**PROBLEM STATEMENT**
Collect each line of the records containing the string "align".

[Dataset entries]
§ §

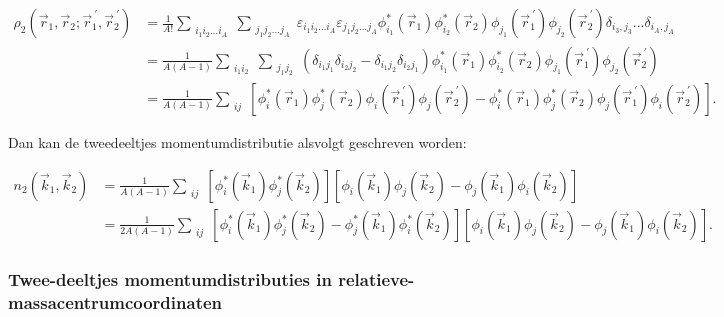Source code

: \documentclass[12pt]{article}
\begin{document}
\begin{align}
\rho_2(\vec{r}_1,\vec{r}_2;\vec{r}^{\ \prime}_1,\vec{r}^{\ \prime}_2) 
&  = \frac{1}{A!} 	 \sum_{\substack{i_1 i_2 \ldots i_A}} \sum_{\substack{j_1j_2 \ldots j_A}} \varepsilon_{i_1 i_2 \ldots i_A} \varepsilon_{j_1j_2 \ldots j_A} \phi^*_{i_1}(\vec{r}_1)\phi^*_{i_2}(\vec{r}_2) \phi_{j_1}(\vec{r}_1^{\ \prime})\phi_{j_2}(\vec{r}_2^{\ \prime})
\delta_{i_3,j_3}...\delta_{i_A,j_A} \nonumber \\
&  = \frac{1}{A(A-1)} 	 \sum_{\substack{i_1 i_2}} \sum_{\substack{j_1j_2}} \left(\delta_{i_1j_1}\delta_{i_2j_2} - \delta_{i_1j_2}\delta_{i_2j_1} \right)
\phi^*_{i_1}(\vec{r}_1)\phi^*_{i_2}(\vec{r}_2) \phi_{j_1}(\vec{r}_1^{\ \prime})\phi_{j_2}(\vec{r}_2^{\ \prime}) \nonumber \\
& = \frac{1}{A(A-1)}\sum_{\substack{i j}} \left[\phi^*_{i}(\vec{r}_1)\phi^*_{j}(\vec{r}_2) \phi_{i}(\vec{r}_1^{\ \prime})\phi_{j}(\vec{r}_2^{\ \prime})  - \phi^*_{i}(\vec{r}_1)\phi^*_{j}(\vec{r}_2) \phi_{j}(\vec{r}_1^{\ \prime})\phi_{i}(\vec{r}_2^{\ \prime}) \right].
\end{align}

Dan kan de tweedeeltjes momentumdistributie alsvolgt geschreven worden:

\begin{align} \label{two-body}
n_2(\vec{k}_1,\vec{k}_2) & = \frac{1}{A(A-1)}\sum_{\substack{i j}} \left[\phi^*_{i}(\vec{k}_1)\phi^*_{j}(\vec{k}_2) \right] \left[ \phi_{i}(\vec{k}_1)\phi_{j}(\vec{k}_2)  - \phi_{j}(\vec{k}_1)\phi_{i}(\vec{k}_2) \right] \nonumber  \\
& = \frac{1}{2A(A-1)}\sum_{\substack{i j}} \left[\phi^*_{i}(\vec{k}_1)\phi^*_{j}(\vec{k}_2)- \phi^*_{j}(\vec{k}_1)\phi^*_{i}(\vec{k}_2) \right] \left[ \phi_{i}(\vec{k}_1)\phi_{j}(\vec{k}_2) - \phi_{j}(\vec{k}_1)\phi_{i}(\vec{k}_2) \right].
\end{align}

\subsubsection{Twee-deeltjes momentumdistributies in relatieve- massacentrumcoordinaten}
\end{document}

§ §

**RESPONSE BELOW**
\begin{align}
\end{align}
\begin{align} \label{two-body}
\end{align}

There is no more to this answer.